Inflation solves all these problems because it gives economic activity the opportunity to rebalance itself, as few can keep up with all the different developing prices. It prompts people to circulate their money and crushes debt with negative real interest rates and also stealthily rebalances the real value of those debts. Turning inflation on and off is a known fact, even though central banks ridiculously pretend otherwise.

But will the stock market collapse now? Hearing Jay Powell speak, it looks like they are ready to die on QE Hill. The market will therefore not be able to follow its natural course.

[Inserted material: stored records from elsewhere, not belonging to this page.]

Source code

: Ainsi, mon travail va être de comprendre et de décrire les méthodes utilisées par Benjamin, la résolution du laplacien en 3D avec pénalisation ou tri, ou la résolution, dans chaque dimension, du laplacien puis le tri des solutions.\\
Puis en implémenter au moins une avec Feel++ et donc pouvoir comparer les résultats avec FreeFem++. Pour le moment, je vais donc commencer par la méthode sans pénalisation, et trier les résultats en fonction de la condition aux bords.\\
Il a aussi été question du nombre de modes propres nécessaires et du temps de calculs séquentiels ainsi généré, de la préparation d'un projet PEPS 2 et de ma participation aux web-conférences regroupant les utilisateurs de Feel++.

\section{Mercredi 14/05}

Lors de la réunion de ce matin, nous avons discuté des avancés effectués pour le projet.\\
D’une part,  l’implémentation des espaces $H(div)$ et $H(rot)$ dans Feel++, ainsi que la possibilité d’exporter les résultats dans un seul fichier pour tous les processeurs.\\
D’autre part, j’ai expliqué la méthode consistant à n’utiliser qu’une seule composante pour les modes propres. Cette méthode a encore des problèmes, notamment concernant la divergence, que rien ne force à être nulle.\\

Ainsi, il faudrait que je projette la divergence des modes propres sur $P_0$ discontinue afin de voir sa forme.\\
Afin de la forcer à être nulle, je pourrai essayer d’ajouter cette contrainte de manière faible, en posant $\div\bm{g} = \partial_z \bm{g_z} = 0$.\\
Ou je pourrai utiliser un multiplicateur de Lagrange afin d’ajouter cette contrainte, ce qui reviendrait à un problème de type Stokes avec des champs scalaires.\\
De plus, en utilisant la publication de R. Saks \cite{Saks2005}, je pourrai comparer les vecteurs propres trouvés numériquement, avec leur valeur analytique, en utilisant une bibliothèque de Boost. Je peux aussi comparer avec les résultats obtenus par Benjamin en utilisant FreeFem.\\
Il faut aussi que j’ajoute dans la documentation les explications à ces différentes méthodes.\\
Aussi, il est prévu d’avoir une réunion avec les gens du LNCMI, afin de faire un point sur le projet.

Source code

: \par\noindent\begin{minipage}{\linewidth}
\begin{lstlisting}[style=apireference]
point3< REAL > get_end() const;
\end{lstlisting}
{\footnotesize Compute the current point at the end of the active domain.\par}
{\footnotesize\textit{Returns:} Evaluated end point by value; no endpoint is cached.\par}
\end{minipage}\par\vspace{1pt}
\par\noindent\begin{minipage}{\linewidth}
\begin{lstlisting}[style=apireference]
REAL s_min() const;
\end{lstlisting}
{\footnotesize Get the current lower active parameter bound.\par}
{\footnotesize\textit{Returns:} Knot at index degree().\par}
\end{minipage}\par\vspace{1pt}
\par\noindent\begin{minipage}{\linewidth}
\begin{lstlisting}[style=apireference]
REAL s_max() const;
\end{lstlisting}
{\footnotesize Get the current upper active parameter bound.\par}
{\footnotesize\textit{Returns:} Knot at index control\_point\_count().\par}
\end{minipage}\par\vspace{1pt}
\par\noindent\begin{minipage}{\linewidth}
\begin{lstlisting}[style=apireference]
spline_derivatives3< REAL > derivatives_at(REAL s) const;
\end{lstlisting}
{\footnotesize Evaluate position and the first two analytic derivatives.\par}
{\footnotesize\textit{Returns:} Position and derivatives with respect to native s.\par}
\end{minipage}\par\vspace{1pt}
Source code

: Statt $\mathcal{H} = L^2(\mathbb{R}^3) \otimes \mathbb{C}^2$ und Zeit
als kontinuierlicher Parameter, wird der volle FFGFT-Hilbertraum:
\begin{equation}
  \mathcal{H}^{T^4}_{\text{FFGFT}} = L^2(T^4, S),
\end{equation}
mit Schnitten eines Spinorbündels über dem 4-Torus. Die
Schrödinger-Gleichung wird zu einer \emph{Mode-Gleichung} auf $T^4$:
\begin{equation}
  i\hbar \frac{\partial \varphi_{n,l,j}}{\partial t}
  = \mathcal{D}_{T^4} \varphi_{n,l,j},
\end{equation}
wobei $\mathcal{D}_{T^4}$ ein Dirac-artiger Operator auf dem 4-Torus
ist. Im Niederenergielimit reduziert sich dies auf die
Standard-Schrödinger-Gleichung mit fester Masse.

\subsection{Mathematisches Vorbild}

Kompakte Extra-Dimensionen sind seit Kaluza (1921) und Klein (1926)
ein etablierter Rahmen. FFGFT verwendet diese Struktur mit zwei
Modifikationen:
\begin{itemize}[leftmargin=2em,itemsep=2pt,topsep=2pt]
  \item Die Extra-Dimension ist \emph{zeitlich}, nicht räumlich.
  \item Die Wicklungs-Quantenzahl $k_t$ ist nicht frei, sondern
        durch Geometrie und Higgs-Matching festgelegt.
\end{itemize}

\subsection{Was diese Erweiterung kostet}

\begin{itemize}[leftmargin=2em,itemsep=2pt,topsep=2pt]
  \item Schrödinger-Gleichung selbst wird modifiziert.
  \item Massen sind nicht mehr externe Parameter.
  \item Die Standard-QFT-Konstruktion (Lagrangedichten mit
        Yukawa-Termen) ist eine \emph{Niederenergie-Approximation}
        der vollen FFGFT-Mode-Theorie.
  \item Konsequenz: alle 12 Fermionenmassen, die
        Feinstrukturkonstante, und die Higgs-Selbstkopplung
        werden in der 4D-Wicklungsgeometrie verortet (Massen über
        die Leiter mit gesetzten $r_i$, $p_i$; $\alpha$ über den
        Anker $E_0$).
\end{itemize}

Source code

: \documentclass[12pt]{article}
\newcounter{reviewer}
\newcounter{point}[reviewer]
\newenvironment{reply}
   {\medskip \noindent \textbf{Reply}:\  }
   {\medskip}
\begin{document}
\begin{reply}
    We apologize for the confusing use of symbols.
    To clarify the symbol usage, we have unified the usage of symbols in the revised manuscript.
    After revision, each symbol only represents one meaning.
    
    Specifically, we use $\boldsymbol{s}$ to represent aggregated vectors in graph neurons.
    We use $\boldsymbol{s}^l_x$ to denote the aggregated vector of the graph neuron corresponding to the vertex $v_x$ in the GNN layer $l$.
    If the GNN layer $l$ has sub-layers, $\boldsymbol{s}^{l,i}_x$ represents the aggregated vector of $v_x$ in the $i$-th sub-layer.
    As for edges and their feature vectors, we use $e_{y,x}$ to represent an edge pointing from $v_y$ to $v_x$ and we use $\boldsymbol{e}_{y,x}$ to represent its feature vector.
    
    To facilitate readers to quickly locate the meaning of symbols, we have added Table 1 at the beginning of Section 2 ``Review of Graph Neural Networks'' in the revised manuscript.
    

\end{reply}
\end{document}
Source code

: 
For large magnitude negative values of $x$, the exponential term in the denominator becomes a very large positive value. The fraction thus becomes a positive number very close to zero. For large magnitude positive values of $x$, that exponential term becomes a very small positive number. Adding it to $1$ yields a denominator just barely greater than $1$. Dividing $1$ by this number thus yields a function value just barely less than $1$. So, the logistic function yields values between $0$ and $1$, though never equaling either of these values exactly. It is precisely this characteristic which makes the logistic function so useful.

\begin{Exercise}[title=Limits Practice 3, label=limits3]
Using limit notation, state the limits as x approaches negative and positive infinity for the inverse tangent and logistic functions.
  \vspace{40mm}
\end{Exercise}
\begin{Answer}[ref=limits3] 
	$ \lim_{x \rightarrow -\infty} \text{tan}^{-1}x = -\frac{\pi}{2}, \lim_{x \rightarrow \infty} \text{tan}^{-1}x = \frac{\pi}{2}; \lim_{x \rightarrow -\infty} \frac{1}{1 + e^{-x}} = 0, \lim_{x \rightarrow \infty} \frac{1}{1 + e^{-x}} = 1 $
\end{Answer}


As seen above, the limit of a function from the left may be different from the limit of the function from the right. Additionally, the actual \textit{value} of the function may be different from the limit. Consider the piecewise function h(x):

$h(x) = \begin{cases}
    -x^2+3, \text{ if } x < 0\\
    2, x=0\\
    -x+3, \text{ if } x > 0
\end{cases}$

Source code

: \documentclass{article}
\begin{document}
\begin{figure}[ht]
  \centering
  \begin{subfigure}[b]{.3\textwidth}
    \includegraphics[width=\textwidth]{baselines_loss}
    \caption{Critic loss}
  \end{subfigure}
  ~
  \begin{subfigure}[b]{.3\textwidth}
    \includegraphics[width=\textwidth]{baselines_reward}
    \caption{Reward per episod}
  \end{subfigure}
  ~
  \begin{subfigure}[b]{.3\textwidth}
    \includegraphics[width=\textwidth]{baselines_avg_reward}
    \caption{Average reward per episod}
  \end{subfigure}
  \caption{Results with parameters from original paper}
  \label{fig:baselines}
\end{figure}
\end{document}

This means that the market is going to collapse, but only when and if there is a point of fall. There has to be a readjustment for a global economy that has lost at least 10% of its production with even more damage to come.

Some governments will aim for chronic economic development while others will opt for acute development if they can put the blame on someone or something else.

As such, investors should pray that the incoming new US administration does not find a scapegoat to blame a reset on, to eliminate this early in their tenure.

For anyone who isn’t a die-hard buy and hold, the near future has to be one where an investor’s fingers should stay hovering near that sell button because the tightrope that the Fed is walking for the sake of. United States and the world economy is going to be a precarious one.

Clem Chambers is the CEO of the private investor site ADVFN.com and author of 101 Ways to Pick Stock Market Winners and Cryptocurrency Trading: A Beginner’s Guide.

Chambers won the Journalist of the Year award in the Business Market Commentary category at the State Street UK Institutional Press Awards in 2018.